** What you need to do **
From the records below, copy the lines that include "fixed".
══ Material shown ══
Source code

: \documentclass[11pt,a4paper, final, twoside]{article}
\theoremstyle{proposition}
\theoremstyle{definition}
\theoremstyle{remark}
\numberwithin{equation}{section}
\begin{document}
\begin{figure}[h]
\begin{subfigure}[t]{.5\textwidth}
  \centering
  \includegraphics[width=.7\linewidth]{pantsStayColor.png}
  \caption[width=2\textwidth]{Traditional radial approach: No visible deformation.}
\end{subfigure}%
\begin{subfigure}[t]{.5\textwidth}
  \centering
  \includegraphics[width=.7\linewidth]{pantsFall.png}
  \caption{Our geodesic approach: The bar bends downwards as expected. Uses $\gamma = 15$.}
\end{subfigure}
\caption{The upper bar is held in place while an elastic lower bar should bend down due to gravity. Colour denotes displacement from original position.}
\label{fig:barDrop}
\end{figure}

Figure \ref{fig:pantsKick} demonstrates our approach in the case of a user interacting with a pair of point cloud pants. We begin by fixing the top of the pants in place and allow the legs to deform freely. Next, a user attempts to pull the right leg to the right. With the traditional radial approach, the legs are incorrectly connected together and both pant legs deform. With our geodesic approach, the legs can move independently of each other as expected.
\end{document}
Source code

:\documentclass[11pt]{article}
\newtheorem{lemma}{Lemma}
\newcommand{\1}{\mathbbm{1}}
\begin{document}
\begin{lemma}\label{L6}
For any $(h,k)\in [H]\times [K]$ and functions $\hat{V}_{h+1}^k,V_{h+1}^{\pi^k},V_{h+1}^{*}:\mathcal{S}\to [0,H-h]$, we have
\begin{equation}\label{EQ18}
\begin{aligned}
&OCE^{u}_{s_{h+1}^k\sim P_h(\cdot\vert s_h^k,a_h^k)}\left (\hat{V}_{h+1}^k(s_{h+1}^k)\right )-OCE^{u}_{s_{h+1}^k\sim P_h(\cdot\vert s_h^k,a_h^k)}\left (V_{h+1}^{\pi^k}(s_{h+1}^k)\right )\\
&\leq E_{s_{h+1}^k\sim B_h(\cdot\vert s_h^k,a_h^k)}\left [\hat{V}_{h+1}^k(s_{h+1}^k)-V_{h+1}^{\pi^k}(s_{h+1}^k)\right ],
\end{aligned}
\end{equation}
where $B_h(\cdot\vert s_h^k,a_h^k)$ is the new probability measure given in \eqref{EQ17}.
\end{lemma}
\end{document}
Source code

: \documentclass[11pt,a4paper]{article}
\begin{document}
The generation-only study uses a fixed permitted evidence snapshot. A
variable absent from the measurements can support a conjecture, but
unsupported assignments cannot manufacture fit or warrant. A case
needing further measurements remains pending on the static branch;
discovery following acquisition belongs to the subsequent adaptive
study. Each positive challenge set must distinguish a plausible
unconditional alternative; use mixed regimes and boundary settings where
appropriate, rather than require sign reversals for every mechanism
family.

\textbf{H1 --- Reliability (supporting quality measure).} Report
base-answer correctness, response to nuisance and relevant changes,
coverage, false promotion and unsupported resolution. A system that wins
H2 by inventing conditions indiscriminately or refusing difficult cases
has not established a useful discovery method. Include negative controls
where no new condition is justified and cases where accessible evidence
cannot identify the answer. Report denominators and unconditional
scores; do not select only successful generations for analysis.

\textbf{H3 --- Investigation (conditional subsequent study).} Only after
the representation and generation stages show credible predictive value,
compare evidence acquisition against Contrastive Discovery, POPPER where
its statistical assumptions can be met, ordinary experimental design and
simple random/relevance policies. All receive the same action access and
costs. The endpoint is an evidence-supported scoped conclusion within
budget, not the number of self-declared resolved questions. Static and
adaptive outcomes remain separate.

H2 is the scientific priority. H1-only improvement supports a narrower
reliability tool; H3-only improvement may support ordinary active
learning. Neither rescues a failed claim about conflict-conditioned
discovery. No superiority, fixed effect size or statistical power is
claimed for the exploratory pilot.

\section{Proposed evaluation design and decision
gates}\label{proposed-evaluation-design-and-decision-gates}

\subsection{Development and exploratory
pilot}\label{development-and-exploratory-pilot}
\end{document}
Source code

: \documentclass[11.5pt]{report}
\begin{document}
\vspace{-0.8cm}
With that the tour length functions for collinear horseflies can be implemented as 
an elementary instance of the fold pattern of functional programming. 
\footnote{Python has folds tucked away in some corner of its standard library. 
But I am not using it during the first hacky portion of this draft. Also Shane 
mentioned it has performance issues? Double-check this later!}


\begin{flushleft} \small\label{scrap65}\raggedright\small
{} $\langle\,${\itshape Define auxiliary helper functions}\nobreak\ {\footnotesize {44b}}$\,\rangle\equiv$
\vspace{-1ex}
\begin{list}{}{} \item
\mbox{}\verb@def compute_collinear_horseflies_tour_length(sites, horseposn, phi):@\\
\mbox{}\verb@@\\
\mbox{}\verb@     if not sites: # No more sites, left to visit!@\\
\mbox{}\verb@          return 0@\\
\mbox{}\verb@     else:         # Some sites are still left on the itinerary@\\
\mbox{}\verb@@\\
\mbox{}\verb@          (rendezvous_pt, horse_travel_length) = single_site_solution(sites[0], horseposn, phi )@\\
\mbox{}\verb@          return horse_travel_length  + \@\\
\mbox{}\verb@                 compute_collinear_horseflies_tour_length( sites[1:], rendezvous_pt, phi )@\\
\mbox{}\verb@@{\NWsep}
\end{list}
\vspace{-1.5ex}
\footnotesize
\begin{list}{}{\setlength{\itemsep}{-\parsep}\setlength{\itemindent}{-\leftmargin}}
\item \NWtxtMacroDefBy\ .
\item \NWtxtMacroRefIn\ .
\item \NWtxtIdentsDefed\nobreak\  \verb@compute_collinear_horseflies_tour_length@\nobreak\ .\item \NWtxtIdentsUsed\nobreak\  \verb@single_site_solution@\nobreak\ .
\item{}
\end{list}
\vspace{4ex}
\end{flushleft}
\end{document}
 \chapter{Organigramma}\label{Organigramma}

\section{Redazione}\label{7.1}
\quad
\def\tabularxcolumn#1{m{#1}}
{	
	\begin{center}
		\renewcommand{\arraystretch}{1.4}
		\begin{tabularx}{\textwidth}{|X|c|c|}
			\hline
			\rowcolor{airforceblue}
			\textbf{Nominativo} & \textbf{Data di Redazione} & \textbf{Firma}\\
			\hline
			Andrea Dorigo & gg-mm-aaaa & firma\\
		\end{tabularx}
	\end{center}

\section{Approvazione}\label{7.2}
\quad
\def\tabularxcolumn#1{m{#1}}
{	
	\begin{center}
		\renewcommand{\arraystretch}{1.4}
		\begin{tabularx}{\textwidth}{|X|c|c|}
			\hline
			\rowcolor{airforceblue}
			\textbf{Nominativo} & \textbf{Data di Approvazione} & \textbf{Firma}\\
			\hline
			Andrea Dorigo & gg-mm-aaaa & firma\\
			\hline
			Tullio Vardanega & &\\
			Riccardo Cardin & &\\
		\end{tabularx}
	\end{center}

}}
═══
** Response area **
The generation-only study uses a fixed permitted evidence snapshot. A
discovery. No superiority, fixed effect size or statistical power is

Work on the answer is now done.